- [WHAT IS BEING ASKED]:
Below are records; give the number of their lines that contain "predicate", and only that number.

Saved entries:
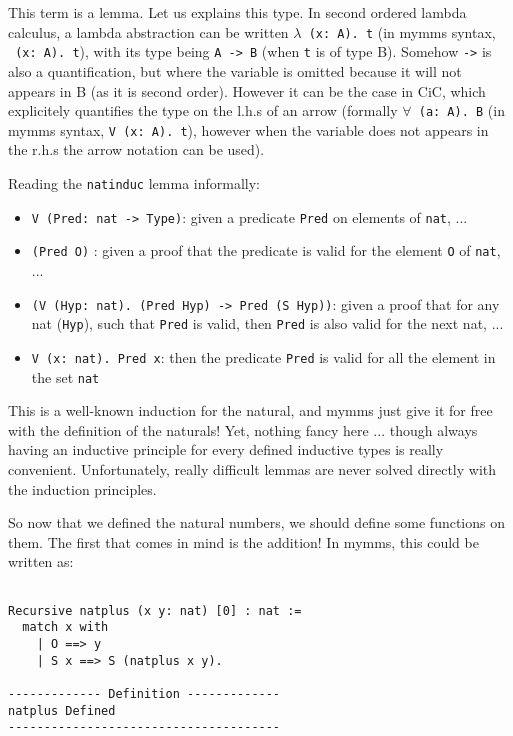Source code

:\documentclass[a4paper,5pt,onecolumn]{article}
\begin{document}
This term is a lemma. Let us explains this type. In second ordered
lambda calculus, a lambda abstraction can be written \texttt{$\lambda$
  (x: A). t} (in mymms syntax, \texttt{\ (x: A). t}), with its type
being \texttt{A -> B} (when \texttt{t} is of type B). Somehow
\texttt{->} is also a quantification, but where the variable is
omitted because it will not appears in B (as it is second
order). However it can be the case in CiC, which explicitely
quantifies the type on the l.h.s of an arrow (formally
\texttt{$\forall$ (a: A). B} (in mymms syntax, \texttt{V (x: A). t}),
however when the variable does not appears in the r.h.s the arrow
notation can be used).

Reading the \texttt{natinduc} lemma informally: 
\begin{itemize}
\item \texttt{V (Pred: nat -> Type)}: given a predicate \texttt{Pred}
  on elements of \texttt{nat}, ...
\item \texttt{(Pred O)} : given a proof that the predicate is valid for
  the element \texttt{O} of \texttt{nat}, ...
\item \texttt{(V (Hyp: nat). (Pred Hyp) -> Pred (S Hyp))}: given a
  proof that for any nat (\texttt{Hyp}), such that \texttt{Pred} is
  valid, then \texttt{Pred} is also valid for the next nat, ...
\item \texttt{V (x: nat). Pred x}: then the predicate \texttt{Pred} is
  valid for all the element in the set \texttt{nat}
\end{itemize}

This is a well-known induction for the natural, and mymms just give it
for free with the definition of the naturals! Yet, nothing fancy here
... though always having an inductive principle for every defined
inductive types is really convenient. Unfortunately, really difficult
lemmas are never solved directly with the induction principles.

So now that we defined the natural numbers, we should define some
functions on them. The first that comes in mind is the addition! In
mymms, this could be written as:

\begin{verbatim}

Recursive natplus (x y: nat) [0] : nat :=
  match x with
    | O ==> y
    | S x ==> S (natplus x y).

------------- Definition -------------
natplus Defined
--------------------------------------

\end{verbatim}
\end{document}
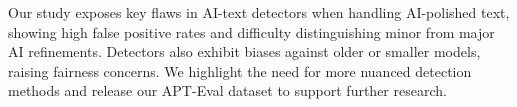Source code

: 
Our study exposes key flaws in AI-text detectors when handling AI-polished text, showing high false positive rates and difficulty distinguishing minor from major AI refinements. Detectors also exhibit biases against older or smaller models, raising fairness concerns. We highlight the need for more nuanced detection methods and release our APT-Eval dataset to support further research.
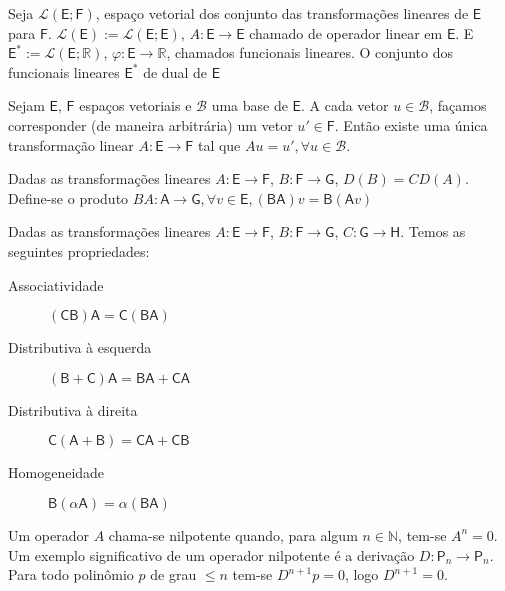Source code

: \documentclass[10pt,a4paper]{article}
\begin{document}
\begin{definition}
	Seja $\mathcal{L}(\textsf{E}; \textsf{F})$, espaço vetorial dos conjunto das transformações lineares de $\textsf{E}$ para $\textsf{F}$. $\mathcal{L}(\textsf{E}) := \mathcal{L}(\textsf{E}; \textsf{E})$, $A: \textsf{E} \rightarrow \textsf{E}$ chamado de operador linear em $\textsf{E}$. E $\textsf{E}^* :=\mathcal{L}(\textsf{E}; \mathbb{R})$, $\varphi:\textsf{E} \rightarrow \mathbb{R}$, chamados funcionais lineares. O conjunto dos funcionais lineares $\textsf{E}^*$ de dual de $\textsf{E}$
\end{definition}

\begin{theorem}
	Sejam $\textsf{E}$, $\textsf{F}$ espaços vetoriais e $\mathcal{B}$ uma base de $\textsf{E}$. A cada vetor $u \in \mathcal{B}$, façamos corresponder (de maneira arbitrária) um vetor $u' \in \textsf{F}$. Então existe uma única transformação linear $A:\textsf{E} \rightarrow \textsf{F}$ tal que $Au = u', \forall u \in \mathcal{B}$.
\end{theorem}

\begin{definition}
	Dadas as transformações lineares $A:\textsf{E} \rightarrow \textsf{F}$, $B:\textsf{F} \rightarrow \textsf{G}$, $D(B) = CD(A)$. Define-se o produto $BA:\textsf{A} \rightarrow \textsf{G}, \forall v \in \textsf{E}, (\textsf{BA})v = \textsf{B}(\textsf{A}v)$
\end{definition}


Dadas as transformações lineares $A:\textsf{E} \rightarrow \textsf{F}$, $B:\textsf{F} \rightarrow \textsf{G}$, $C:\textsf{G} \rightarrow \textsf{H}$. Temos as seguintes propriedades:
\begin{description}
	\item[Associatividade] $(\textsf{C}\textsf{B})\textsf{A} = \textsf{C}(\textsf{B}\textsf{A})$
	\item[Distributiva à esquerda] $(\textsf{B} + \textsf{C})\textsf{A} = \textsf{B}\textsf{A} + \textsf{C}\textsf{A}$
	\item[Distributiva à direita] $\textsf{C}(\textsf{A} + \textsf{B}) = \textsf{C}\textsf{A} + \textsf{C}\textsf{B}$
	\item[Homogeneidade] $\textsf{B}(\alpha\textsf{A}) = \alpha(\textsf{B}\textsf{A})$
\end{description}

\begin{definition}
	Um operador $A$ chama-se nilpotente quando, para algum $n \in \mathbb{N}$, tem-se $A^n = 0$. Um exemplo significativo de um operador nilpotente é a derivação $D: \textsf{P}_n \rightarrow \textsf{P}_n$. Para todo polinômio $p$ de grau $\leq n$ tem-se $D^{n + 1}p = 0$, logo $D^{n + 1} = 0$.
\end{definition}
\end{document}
==
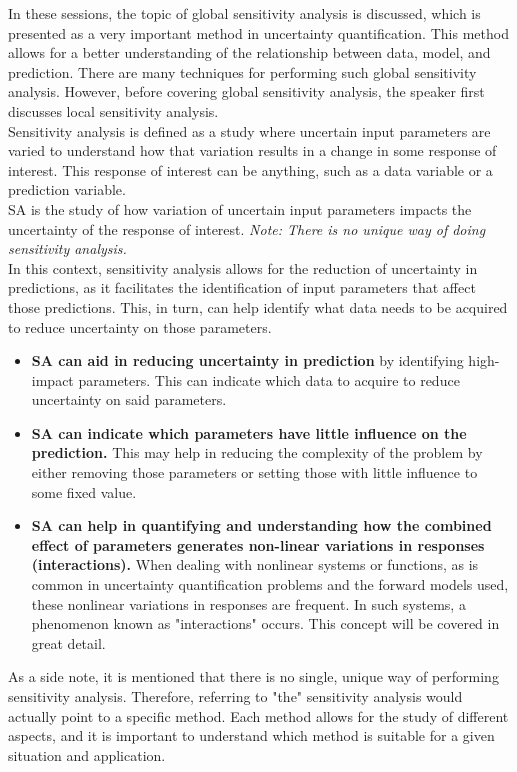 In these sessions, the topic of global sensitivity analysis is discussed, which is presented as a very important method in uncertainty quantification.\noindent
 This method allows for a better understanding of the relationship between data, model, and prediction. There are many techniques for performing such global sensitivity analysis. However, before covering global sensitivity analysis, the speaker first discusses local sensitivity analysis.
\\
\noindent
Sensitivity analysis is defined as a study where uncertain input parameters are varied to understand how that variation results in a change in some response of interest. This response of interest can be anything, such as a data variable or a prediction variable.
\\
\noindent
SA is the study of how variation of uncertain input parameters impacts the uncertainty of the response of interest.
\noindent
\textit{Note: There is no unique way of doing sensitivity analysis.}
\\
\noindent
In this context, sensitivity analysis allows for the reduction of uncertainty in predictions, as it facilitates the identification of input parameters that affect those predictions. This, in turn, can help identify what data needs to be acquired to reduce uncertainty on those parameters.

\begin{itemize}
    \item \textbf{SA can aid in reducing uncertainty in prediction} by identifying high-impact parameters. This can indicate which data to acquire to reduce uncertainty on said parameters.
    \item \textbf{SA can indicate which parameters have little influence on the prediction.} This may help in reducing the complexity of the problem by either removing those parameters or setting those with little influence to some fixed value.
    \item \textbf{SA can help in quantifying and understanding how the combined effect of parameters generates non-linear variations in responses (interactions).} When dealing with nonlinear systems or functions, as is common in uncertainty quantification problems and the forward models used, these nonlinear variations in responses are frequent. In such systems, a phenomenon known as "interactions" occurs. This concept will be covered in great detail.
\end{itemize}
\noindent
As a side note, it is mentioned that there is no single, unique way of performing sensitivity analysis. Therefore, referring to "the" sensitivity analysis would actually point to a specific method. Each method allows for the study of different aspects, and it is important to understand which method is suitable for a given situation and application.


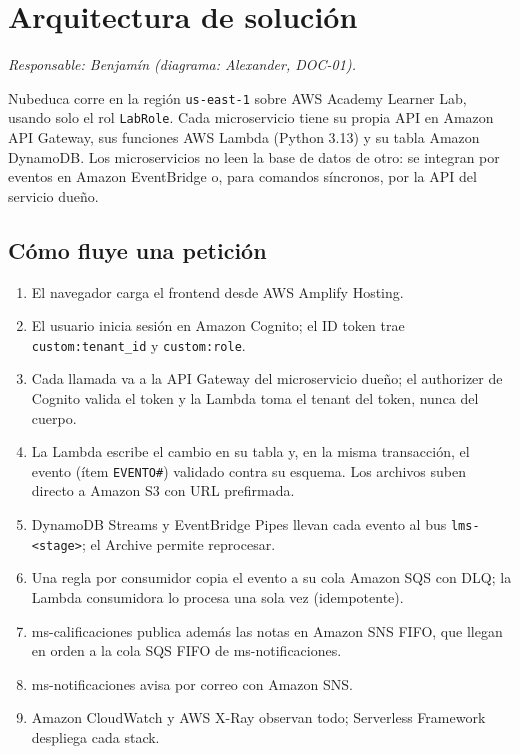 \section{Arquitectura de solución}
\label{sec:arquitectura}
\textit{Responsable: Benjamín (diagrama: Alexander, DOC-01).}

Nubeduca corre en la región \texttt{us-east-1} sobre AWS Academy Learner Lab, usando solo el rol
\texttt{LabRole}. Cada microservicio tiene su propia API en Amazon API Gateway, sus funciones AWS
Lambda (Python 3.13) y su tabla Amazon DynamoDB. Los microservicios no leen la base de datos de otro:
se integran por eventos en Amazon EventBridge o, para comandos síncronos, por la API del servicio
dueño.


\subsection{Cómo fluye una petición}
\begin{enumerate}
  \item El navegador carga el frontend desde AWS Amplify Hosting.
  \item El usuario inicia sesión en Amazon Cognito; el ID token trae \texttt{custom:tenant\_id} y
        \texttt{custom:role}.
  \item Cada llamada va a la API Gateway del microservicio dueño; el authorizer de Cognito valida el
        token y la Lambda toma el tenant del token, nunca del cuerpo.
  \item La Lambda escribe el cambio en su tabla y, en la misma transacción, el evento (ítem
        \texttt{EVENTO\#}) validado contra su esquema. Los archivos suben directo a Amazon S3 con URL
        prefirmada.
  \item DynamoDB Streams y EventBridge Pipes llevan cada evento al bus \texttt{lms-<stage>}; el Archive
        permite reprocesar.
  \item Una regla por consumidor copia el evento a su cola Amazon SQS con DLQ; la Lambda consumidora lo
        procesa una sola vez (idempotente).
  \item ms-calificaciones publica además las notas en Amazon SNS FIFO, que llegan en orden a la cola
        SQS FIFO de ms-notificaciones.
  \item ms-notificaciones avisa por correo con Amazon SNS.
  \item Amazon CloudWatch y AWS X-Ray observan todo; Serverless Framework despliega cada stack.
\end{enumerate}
---
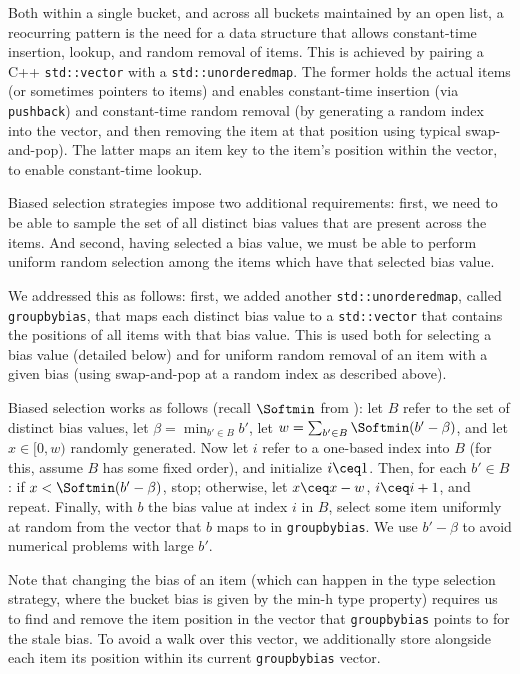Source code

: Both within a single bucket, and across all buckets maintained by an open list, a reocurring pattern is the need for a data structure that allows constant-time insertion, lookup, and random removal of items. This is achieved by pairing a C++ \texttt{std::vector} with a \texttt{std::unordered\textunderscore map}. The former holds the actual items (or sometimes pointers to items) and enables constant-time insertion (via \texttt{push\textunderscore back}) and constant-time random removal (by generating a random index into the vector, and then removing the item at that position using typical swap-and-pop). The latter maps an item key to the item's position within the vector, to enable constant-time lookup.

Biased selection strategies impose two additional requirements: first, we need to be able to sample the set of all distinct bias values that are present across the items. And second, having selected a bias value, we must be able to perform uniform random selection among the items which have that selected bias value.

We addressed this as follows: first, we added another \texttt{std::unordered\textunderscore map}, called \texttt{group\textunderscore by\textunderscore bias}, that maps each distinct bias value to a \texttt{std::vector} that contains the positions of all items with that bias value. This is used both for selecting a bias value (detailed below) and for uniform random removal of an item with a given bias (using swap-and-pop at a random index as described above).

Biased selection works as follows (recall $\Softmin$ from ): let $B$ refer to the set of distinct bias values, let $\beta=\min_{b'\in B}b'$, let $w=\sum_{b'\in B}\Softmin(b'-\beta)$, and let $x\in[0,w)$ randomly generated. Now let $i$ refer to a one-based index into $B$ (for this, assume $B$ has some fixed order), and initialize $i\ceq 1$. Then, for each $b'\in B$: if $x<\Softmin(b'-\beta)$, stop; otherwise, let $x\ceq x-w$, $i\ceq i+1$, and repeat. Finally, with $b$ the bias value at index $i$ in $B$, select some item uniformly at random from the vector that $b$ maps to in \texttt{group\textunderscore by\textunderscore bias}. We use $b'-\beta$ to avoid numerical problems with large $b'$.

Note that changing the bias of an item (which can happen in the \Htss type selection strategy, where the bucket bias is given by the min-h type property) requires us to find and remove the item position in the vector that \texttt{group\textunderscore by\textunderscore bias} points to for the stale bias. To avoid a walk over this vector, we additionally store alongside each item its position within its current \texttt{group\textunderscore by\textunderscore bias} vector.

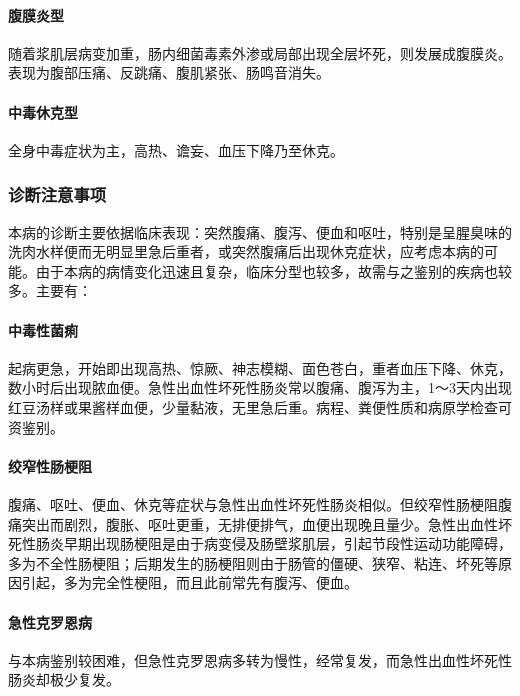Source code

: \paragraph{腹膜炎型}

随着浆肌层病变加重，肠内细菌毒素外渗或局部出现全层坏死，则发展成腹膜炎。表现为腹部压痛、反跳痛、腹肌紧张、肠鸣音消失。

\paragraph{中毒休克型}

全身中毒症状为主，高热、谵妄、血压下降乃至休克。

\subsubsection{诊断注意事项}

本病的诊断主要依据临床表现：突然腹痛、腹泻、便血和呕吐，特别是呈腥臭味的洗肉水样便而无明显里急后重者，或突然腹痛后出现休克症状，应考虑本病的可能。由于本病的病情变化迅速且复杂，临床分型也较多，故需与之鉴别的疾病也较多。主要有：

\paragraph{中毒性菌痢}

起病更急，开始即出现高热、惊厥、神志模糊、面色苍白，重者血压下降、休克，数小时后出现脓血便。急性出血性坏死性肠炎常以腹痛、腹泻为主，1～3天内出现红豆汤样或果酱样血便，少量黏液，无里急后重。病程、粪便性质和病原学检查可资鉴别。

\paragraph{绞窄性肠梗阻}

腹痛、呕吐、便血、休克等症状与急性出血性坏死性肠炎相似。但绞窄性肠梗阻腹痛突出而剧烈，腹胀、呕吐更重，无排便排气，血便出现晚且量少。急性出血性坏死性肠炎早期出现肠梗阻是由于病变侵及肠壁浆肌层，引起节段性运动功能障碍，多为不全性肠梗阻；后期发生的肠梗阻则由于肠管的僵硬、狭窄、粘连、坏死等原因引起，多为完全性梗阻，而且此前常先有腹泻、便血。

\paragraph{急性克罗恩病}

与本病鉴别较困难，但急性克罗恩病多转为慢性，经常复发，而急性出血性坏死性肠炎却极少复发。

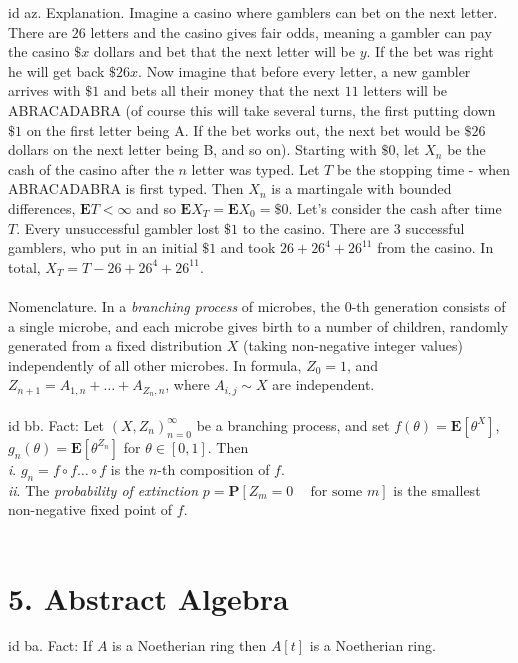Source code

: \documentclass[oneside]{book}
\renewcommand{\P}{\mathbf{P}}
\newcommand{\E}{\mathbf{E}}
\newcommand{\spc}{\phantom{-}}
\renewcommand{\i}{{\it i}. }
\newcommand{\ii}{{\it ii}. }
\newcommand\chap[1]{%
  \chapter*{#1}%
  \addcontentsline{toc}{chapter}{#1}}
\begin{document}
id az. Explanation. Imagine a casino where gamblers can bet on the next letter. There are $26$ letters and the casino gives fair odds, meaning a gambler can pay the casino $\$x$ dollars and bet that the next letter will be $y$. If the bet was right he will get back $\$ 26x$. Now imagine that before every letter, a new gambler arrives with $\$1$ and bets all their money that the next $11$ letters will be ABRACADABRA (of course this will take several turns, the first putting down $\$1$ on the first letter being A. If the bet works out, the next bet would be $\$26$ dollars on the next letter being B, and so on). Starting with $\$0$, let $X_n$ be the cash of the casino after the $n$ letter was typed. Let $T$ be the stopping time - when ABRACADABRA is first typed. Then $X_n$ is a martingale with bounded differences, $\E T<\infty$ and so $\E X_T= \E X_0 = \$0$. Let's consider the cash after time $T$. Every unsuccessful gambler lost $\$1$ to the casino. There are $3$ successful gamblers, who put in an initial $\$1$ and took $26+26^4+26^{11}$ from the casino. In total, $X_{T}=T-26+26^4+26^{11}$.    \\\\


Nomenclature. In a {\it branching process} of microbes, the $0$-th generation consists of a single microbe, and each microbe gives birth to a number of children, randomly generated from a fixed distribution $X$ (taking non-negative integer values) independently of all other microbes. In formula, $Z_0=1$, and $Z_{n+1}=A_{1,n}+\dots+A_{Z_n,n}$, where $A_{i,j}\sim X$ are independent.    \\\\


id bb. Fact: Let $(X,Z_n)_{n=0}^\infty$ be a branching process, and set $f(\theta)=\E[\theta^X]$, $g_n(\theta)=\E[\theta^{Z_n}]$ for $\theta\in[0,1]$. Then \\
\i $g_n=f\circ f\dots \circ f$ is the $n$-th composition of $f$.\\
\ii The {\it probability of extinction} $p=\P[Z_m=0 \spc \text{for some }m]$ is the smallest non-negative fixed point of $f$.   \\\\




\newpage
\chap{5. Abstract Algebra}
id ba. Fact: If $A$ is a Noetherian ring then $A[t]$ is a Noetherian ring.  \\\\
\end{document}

- [ANSWER SPACE]:
3